● **WORK TASK**: When you reproduce the data, keep every word exactly as it stands and leave the pictures out.

(Stored data)
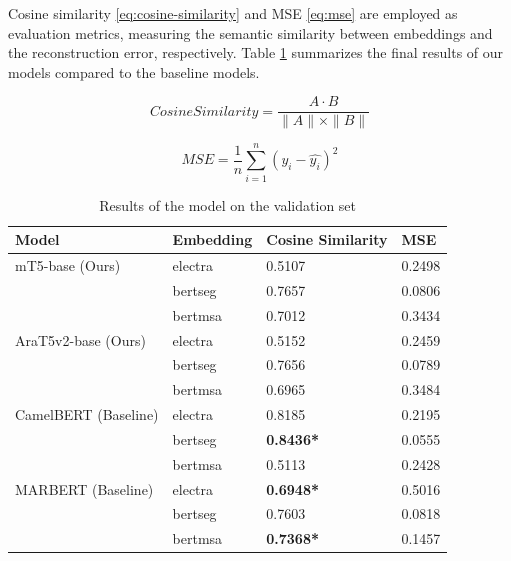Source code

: \documentclass[12.5pt]{article}
\begin{document}
Cosine similarity \ref{eq:cosine-similarity} and MSE \ref{eq:mse} are employed as evaluation metrics, measuring the semantic similarity between embeddings and the reconstruction error, respectively. Table \ref{table:results} summarizes the final results of our models compared to the baseline models.

\begin{equation}\label{eq:cosine-similarity}
    Cosine Similarity = \frac{A \cdot B}{\|A\| \times \|B\|}
\end{equation}

\begin{equation}\label{eq:mse}
    MSE = \frac{1}{n} \sum_{i=1}^{n} (y_i - \hat{y_i})^2
\end{equation}

\begin{table}[H]
    \centering
    \caption{Results of the model on the validation set}
    \label{table:results}
    \renewcommand{\arraystretch}{1.5}%
    \begin{tabularx}{\textwidth}{|>{\raggedright}X|>{\raggedright\arraybackslash}X|X|X|}
        \hline
        \textbf{Model} & \textbf{Embedding} & \textbf{Cosine Similarity} & \textbf{MSE} \\
        \hline
        mT5-base (Ours) & electra & 0.5107 & 0.2498 \\\cline{2-4}
        & bertseg & 0.7657 & 0.0806 \\\cline{2-4}
        & bertmsa & 0.7012 & 0.3434 \\\cline{2-4}
        \hline
        AraT5v2-base (Ours) & electra & 0.5152 & 0.2459 \\\cline{2-4}
        & bertseg & 0.7656 & 0.0789 \\\cline{2-4}
        & bertmsa & 0.6965 & 0.3484 \\\cline{2-4}
        \hline
        CamelBERT (Baseline) & electra & 0.8185 & 0.2195 \\\cline{2-4}
        & bertseg & \textbf{0.8436*} & 0.0555 \\\cline{2-4}
        & bertmsa & 0.5113 & 0.2428 \\\cline{2-4}
        \hline
        MARBERT (Baseline) & electra & \textbf{0.6948*} & 0.5016 \\\cline{2-4}
        & bertseg & 0.7603 & 0.0818 \\\cline{2-4}
        & bertmsa & \textbf{0.7368*} & 0.1457 \\\cline{2-4}
        \hline
    \end{tabularx}
\end{table}
\end{document}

● **COMPLETED TASK**:
Source code

: \documentclass[12.5pt]{article}
\begin{document}
Cosine similarity \ref{eq:cosine-similarity} and MSE \ref{eq:mse} are employed as evaluation metrics, measuring the semantic similarity between embeddings and the reconstruction error, respectively. Table \ref{table:results} summarizes the final results of our models compared to the baseline models.

\begin{equation}\label{eq:cosine-similarity}
    Cosine Similarity = \frac{A \cdot B}{\|A\| \times \|B\|}
\end{equation}

\begin{equation}\label{eq:mse}
    MSE = \frac{1}{n} \sum_{i=1}^{n} (y_i - \hat{y_i})^2
\end{equation}

\begin{table}[H]
    \centering
    \caption{Results of the model on the validation set}
    \label{table:results}
    \renewcommand{\arraystretch}{1.5}%
    \begin{tabularx}{\textwidth}{|>{\raggedright}X|>{\raggedright\arraybackslash}X|X|X|}
        \hline
        \textbf{Model} & \textbf{Embedding} & \textbf{Cosine Similarity} & \textbf{MSE} \\
        \hline
        mT5-base (Ours) & electra & 0.5107 & 0.2498 \\\cline{2-4}
        & bertseg & 0.7657 & 0.0806 \\\cline{2-4}
        & bertmsa & 0.7012 & 0.3434 \\\cline{2-4}
        \hline
        AraT5v2-base (Ours) & electra & 0.5152 & 0.2459 \\\cline{2-4}
        & bertseg & 0.7656 & 0.0789 \\\cline{2-4}
        & bertmsa & 0.6965 & 0.3484 \\\cline{2-4}
        \hline
        CamelBERT (Baseline) & electra & 0.8185 & 0.2195 \\\cline{2-4}
        & bertseg & \textbf{0.8436*} & 0.0555 \\\cline{2-4}
        & bertmsa & 0.5113 & 0.2428 \\\cline{2-4}
        \hline
        MARBERT (Baseline) & electra & \textbf{0.6948*} & 0.5016 \\\cline{2-4}
        & bertseg & 0.7603 & 0.0818 \\\cline{2-4}
        & bertmsa & \textbf{0.7368*} & 0.1457 \\\cline{2-4}
        \hline
    \end{tabularx}
\end{table}
\end{document}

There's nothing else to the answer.